Top of Exercise data

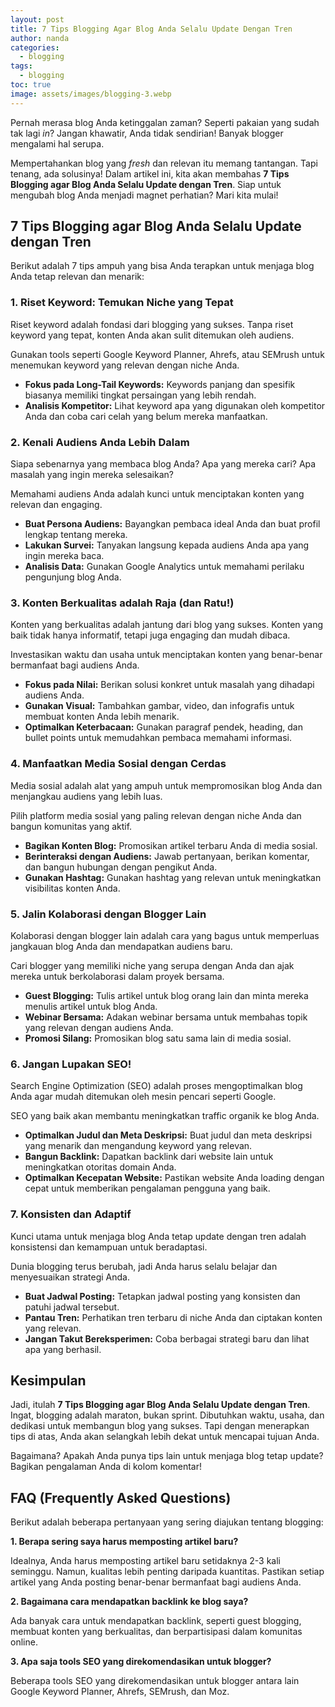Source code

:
```yaml
---
layout: post
title: 7 Tips Blogging Agar Blog Anda Selalu Update Dengan Tren
author: nanda
categories:
  - blogging
tags:
  - blogging
toc: true
image: assets/images/blogging-3.webp
---
```



Pernah merasa blog Anda ketinggalan zaman? Seperti pakaian yang sudah tak lagi _in_? Jangan khawatir, Anda tidak sendirian! Banyak blogger mengalami hal serupa.

Mempertahankan blog yang _fresh_ dan relevan itu memang tantangan. Tapi tenang, ada solusinya! Dalam artikel ini, kita akan membahas **7 Tips Blogging agar Blog Anda Selalu Update dengan Tren**. Siap untuk mengubah blog Anda menjadi magnet perhatian? Mari kita mulai!

## 7 Tips Blogging agar Blog Anda Selalu Update dengan Tren

Berikut adalah 7 tips ampuh yang bisa Anda terapkan untuk menjaga blog Anda tetap relevan dan menarik:

### 1\. Riset Keyword: Temukan Niche yang Tepat

Riset keyword adalah fondasi dari blogging yang sukses. Tanpa riset keyword yang tepat, konten Anda akan sulit ditemukan oleh audiens.

Gunakan tools seperti Google Keyword Planner, Ahrefs, atau SEMrush untuk menemukan keyword yang relevan dengan niche Anda.

- **Fokus pada Long-Tail Keywords:** Keywords panjang dan spesifik biasanya memiliki tingkat persaingan yang lebih rendah.
- **Analisis Kompetitor:** Lihat keyword apa yang digunakan oleh kompetitor Anda dan coba cari celah yang belum mereka manfaatkan.

### 2\. Kenali Audiens Anda Lebih Dalam

Siapa sebenarnya yang membaca blog Anda? Apa yang mereka cari? Apa masalah yang ingin mereka selesaikan?

Memahami audiens Anda adalah kunci untuk menciptakan konten yang relevan dan engaging.

- **Buat Persona Audiens:** Bayangkan pembaca ideal Anda dan buat profil lengkap tentang mereka.
- **Lakukan Survei:** Tanyakan langsung kepada audiens Anda apa yang ingin mereka baca.
- **Analisis Data:** Gunakan Google Analytics untuk memahami perilaku pengunjung blog Anda.

### 3\. Konten Berkualitas adalah Raja (dan Ratu!)

Konten yang berkualitas adalah jantung dari blog yang sukses. Konten yang baik tidak hanya informatif, tetapi juga engaging dan mudah dibaca.

Investasikan waktu dan usaha untuk menciptakan konten yang benar-benar bermanfaat bagi audiens Anda.

- **Fokus pada Nilai:** Berikan solusi konkret untuk masalah yang dihadapi audiens Anda.
- **Gunakan Visual:** Tambahkan gambar, video, dan infografis untuk membuat konten Anda lebih menarik.
- **Optimalkan Keterbacaan:** Gunakan paragraf pendek, heading, dan bullet points untuk memudahkan pembaca memahami informasi.

### 4\. Manfaatkan Media Sosial dengan Cerdas

Media sosial adalah alat yang ampuh untuk mempromosikan blog Anda dan menjangkau audiens yang lebih luas.

Pilih platform media sosial yang paling relevan dengan niche Anda dan bangun komunitas yang aktif.

- **Bagikan Konten Blog:** Promosikan artikel terbaru Anda di media sosial.
- **Berinteraksi dengan Audiens:** Jawab pertanyaan, berikan komentar, dan bangun hubungan dengan pengikut Anda.
- **Gunakan Hashtag:** Gunakan hashtag yang relevan untuk meningkatkan visibilitas konten Anda.

### 5\. Jalin Kolaborasi dengan Blogger Lain

Kolaborasi dengan blogger lain adalah cara yang bagus untuk memperluas jangkauan blog Anda dan mendapatkan audiens baru.

Cari blogger yang memiliki niche yang serupa dengan Anda dan ajak mereka untuk berkolaborasi dalam proyek bersama.

- **Guest Blogging:** Tulis artikel untuk blog orang lain dan minta mereka menulis artikel untuk blog Anda.
- **Webinar Bersama:** Adakan webinar bersama untuk membahas topik yang relevan dengan audiens Anda.
- **Promosi Silang:** Promosikan blog satu sama lain di media sosial.

### 6\. Jangan Lupakan SEO!

Search Engine Optimization (SEO) adalah proses mengoptimalkan blog Anda agar mudah ditemukan oleh mesin pencari seperti Google.

SEO yang baik akan membantu meningkatkan traffic organik ke blog Anda.

- **Optimalkan Judul dan Meta Deskripsi:** Buat judul dan meta deskripsi yang menarik dan mengandung keyword yang relevan.
- **Bangun Backlink:** Dapatkan backlink dari website lain untuk meningkatkan otoritas domain Anda.
- **Optimalkan Kecepatan Website:** Pastikan website Anda loading dengan cepat untuk memberikan pengalaman pengguna yang baik.

### 7\. Konsisten dan Adaptif

Kunci utama untuk menjaga blog Anda tetap update dengan tren adalah konsistensi dan kemampuan untuk beradaptasi.

Dunia blogging terus berubah, jadi Anda harus selalu belajar dan menyesuaikan strategi Anda.

- **Buat Jadwal Posting:** Tetapkan jadwal posting yang konsisten dan patuhi jadwal tersebut.
- **Pantau Tren:** Perhatikan tren terbaru di niche Anda dan ciptakan konten yang relevan.
- **Jangan Takut Bereksperimen:** Coba berbagai strategi baru dan lihat apa yang berhasil.

## Kesimpulan

Jadi, itulah **7 Tips Blogging agar Blog Anda Selalu Update dengan Tren**. Ingat, blogging adalah maraton, bukan sprint. Dibutuhkan waktu, usaha, dan dedikasi untuk membangun blog yang sukses. Tapi dengan menerapkan tips di atas, Anda akan selangkah lebih dekat untuk mencapai tujuan Anda.

Bagaimana? Apakah Anda punya tips lain untuk menjaga blog tetap update? Bagikan pengalaman Anda di kolom komentar!

## FAQ (Frequently Asked Questions)

Berikut adalah beberapa pertanyaan yang sering diajukan tentang blogging:

**1\. Berapa sering saya harus memposting artikel baru?**

Idealnya, Anda harus memposting artikel baru setidaknya 2-3 kali seminggu. Namun, kualitas lebih penting daripada kuantitas. Pastikan setiap artikel yang Anda posting benar-benar bermanfaat bagi audiens Anda.

**2\. Bagaimana cara mendapatkan backlink ke blog saya?**

Ada banyak cara untuk mendapatkan backlink, seperti guest blogging, membuat konten yang berkualitas, dan berpartisipasi dalam komunitas online.

**3\. Apa saja tools SEO yang direkomendasikan untuk blogger?**

Beberapa tools SEO yang direkomendasikan untuk blogger antara lain Google Keyword Planner, Ahrefs, SEMrush, dan Moz.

Bottom of Exercise data

To do – Apart from the pictures, which are to be omitted, every record must be transcribed exactly.

Answer area –
Source code

:
```yaml
---
layout: post
title: 7 Tips Blogging Agar Blog Anda Selalu Update Dengan Tren
author: nanda
categories:
  - blogging
tags:
  - blogging
toc: true
image: assets/images/blogging-3.webp
---
```



Pernah merasa blog Anda ketinggalan zaman? Seperti pakaian yang sudah tak lagi _in_? Jangan khawatir, Anda tidak sendirian! Banyak blogger mengalami hal serupa.

Mempertahankan blog yang _fresh_ dan relevan itu memang tantangan. Tapi tenang, ada solusinya! Dalam artikel ini, kita akan membahas **7 Tips Blogging agar Blog Anda Selalu Update dengan Tren**. Siap untuk mengubah blog Anda menjadi magnet perhatian? Mari kita mulai!

## 7 Tips Blogging agar Blog Anda Selalu Update dengan Tren

Berikut adalah 7 tips ampuh yang bisa Anda terapkan untuk menjaga blog Anda tetap relevan dan menarik:

### 1\. Riset Keyword: Temukan Niche yang Tepat

Riset keyword adalah fondasi dari blogging yang sukses. Tanpa riset keyword yang tepat, konten Anda akan sulit ditemukan oleh audiens.

Gunakan tools seperti Google Keyword Planner, Ahrefs, atau SEMrush untuk menemukan keyword yang relevan dengan niche Anda.

- **Fokus pada Long-Tail Keywords:** Keywords panjang dan spesifik biasanya memiliki tingkat persaingan yang lebih rendah.
- **Analisis Kompetitor:** Lihat keyword apa yang digunakan oleh kompetitor Anda dan coba cari celah yang belum mereka manfaatkan.

### 2\. Kenali Audiens Anda Lebih Dalam

Siapa sebenarnya yang membaca blog Anda? Apa yang mereka cari? Apa masalah yang ingin mereka selesaikan?

Memahami audiens Anda adalah kunci untuk menciptakan konten yang relevan dan engaging.

- **Buat Persona Audiens:** Bayangkan pembaca ideal Anda dan buat profil lengkap tentang mereka.
- **Lakukan Survei:** Tanyakan langsung kepada audiens Anda apa yang ingin mereka baca.
- **Analisis Data:** Gunakan Google Analytics untuk memahami perilaku pengunjung blog Anda.

### 3\. Konten Berkualitas adalah Raja (dan Ratu!)

Konten yang berkualitas adalah jantung dari blog yang sukses. Konten yang baik tidak hanya informatif, tetapi juga engaging dan mudah dibaca.

Investasikan waktu dan usaha untuk menciptakan konten yang benar-benar bermanfaat bagi audiens Anda.

- **Fokus pada Nilai:** Berikan solusi konkret untuk masalah yang dihadapi audiens Anda.
- **Gunakan Visual:** Tambahkan gambar, video, dan infografis untuk membuat konten Anda lebih menarik.
- **Optimalkan Keterbacaan:** Gunakan paragraf pendek, heading, dan bullet points untuk memudahkan pembaca memahami informasi.

### 4\. Manfaatkan Media Sosial dengan Cerdas

Media sosial adalah alat yang ampuh untuk mempromosikan blog Anda dan menjangkau audiens yang lebih luas.

Pilih platform media sosial yang paling relevan dengan niche Anda dan bangun komunitas yang aktif.

- **Bagikan Konten Blog:** Promosikan artikel terbaru Anda di media sosial.
- **Berinteraksi dengan Audiens:** Jawab pertanyaan, berikan komentar, dan bangun hubungan dengan pengikut Anda.
- **Gunakan Hashtag:** Gunakan hashtag yang relevan untuk meningkatkan visibilitas konten Anda.

### 5\. Jalin Kolaborasi dengan Blogger Lain

Kolaborasi dengan blogger lain adalah cara yang bagus untuk memperluas jangkauan blog Anda dan mendapatkan audiens baru.

Cari blogger yang memiliki niche yang serupa dengan Anda dan ajak mereka untuk berkolaborasi dalam proyek bersama.

- **Guest Blogging:** Tulis artikel untuk blog orang lain dan minta mereka menulis artikel untuk blog Anda.
- **Webinar Bersama:** Adakan webinar bersama untuk membahas topik yang relevan dengan audiens Anda.
- **Promosi Silang:** Promosikan blog satu sama lain di media sosial.

### 6\. Jangan Lupakan SEO!

Search Engine Optimization (SEO) adalah proses mengoptimalkan blog Anda agar mudah ditemukan oleh mesin pencari seperti Google.

SEO yang baik akan membantu meningkatkan traffic organik ke blog Anda.

- **Optimalkan Judul dan Meta Deskripsi:** Buat judul dan meta deskripsi yang menarik dan mengandung keyword yang relevan.
- **Bangun Backlink:** Dapatkan backlink dari website lain untuk meningkatkan otoritas domain Anda.
- **Optimalkan Kecepatan Website:** Pastikan website Anda loading dengan cepat untuk memberikan pengalaman pengguna yang baik.

### 7\. Konsisten dan Adaptif

Kunci utama untuk menjaga blog Anda tetap update dengan tren adalah konsistensi dan kemampuan untuk beradaptasi.

Dunia blogging terus berubah, jadi Anda harus selalu belajar dan menyesuaikan strategi Anda.

- **Buat Jadwal Posting:** Tetapkan jadwal posting yang konsisten dan patuhi jadwal tersebut.
- **Pantau Tren:** Perhatikan tren terbaru di niche Anda dan ciptakan konten yang relevan.
- **Jangan Takut Bereksperimen:** Coba berbagai strategi baru dan lihat apa yang berhasil.

## Kesimpulan

Jadi, itulah **7 Tips Blogging agar Blog Anda Selalu Update dengan Tren**. Ingat, blogging adalah maraton, bukan sprint. Dibutuhkan waktu, usaha, dan dedikasi untuk membangun blog yang sukses. Tapi dengan menerapkan tips di atas, Anda akan selangkah lebih dekat untuk mencapai tujuan Anda.

Bagaimana? Apakah Anda punya tips lain untuk menjaga blog tetap update? Bagikan pengalaman Anda di kolom komentar!

## FAQ (Frequently Asked Questions)

Berikut adalah beberapa pertanyaan yang sering diajukan tentang blogging:

**1\. Berapa sering saya harus memposting artikel baru?**

Idealnya, Anda harus memposting artikel baru setidaknya 2-3 kali seminggu. Namun, kualitas lebih penting daripada kuantitas. Pastikan setiap artikel yang Anda posting benar-benar bermanfaat bagi audiens Anda.

**2\. Bagaimana cara mendapatkan backlink ke blog saya?**

Ada banyak cara untuk mendapatkan backlink, seperti guest blogging, membuat konten yang berkualitas, dan berpartisipasi dalam komunitas online.

**3\. Apa saja tools SEO yang direkomendasikan untuk blogger?**

Beberapa tools SEO yang direkomendasikan untuk blogger antara lain Google Keyword Planner, Ahrefs, SEMrush, dan Moz.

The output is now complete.